Set down all of the data exactly as it appears.

> [Saved data entries]
━━━━━━

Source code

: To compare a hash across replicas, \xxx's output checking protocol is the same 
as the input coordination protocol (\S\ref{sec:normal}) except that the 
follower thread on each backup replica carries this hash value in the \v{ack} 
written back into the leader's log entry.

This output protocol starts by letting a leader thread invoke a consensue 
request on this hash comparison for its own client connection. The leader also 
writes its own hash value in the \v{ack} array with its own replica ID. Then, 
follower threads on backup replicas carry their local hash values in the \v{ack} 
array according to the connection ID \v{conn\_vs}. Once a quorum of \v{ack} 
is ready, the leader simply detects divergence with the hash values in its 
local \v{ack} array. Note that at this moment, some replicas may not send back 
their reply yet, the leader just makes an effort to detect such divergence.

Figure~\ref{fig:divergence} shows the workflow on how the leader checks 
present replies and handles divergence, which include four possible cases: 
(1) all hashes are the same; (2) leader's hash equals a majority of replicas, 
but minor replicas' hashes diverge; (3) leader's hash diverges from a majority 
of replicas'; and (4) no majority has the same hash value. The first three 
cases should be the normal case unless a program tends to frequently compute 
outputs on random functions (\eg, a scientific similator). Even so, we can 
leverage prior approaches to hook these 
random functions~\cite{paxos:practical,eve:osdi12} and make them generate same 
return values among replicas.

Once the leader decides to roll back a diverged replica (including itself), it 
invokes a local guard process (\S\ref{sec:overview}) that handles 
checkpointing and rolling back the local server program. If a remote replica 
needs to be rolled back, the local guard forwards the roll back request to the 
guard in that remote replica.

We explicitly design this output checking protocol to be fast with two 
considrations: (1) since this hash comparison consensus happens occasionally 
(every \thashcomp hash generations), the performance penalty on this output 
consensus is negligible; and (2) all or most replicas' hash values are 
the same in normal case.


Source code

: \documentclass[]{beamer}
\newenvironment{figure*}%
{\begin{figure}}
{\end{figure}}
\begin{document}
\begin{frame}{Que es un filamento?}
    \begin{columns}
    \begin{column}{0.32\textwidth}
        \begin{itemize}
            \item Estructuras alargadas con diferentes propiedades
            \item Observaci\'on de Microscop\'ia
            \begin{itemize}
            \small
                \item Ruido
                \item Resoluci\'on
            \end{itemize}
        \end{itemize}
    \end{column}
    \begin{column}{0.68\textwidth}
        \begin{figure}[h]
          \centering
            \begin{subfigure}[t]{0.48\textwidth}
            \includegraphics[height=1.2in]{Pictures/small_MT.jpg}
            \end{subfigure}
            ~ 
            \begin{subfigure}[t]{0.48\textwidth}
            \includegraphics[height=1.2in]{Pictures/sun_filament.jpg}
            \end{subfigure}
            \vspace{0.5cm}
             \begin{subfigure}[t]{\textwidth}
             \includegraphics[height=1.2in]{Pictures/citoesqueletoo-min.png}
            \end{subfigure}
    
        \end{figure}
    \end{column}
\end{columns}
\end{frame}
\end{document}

━━━━━━

> [Answer to the problem]
Source code

: To compare a hash across replicas, \xxx's output checking protocol is the same 
as the input coordination protocol (\S\ref{sec:normal}) except that the 
follower thread on each backup replica carries this hash value in the \v{ack} 
written back into the leader's log entry.

This output protocol starts by letting a leader thread invoke a consensue 
request on this hash comparison for its own client connection. The leader also 
writes its own hash value in the \v{ack} array with its own replica ID. Then, 
follower threads on backup replicas carry their local hash values in the \v{ack} 
array according to the connection ID \v{conn\_vs}. Once a quorum of \v{ack} 
is ready, the leader simply detects divergence with the hash values in its 
local \v{ack} array. Note that at this moment, some replicas may not send back 
their reply yet, the leader just makes an effort to detect such divergence.

Figure~\ref{fig:divergence} shows the workflow on how the leader checks 
present replies and handles divergence, which include four possible cases: 
(1) all hashes are the same; (2) leader's hash equals a majority of replicas, 
but minor replicas' hashes diverge; (3) leader's hash diverges from a majority 
of replicas'; and (4) no majority has the same hash value. The first three 
cases should be the normal case unless a program tends to frequently compute 
outputs on random functions (\eg, a scientific similator). Even so, we can 
leverage prior approaches to hook these 
random functions~\cite{paxos:practical,eve:osdi12} and make them generate same 
return values among replicas.

Once the leader decides to roll back a diverged replica (including itself), it 
invokes a local guard process (\S\ref{sec:overview}) that handles 
checkpointing and rolling back the local server program. If a remote replica 
needs to be rolled back, the local guard forwards the roll back request to the 
guard in that remote replica.

We explicitly design this output checking protocol to be fast with two 
considrations: (1) since this hash comparison consensus happens occasionally 
(every \thashcomp hash generations), the performance penalty on this output 
consensus is negligible; and (2) all or most replicas' hash values are 
the same in normal case.


Source code

: \documentclass[]{beamer}
\newenvironment{figure*}%
{\begin{figure}}
{\end{figure}}
\begin{document}
\begin{frame}{Que es un filamento?}
    \begin{columns}
    \begin{column}{0.32\textwidth}
        \begin{itemize}
            \item Estructuras alargadas con diferentes propiedades
            \item Observaci\'on de Microscop\'ia
            \begin{itemize}
            \small
                \item Ruido
                \item Resoluci\'on
            \end{itemize}
        \end{itemize}
    \end{column}
    \begin{column}{0.68\textwidth}
        \begin{figure}[h]
          \centering
            \begin{subfigure}[t]{0.48\textwidth}
            \includegraphics[height=1.2in]{Pictures/small_MT.jpg}
            \end{subfigure}
            ~ 
            \begin{subfigure}[t]{0.48\textwidth}
            \includegraphics[height=1.2in]{Pictures/sun_filament.jpg}
            \end{subfigure}
            \vspace{0.5cm}
             \begin{subfigure}[t]{\textwidth}
             \includegraphics[height=1.2in]{Pictures/citoesqueletoo-min.png}
            \end{subfigure}
    
        \end{figure}
    \end{column}
\end{columns}
\end{frame}
\end{document}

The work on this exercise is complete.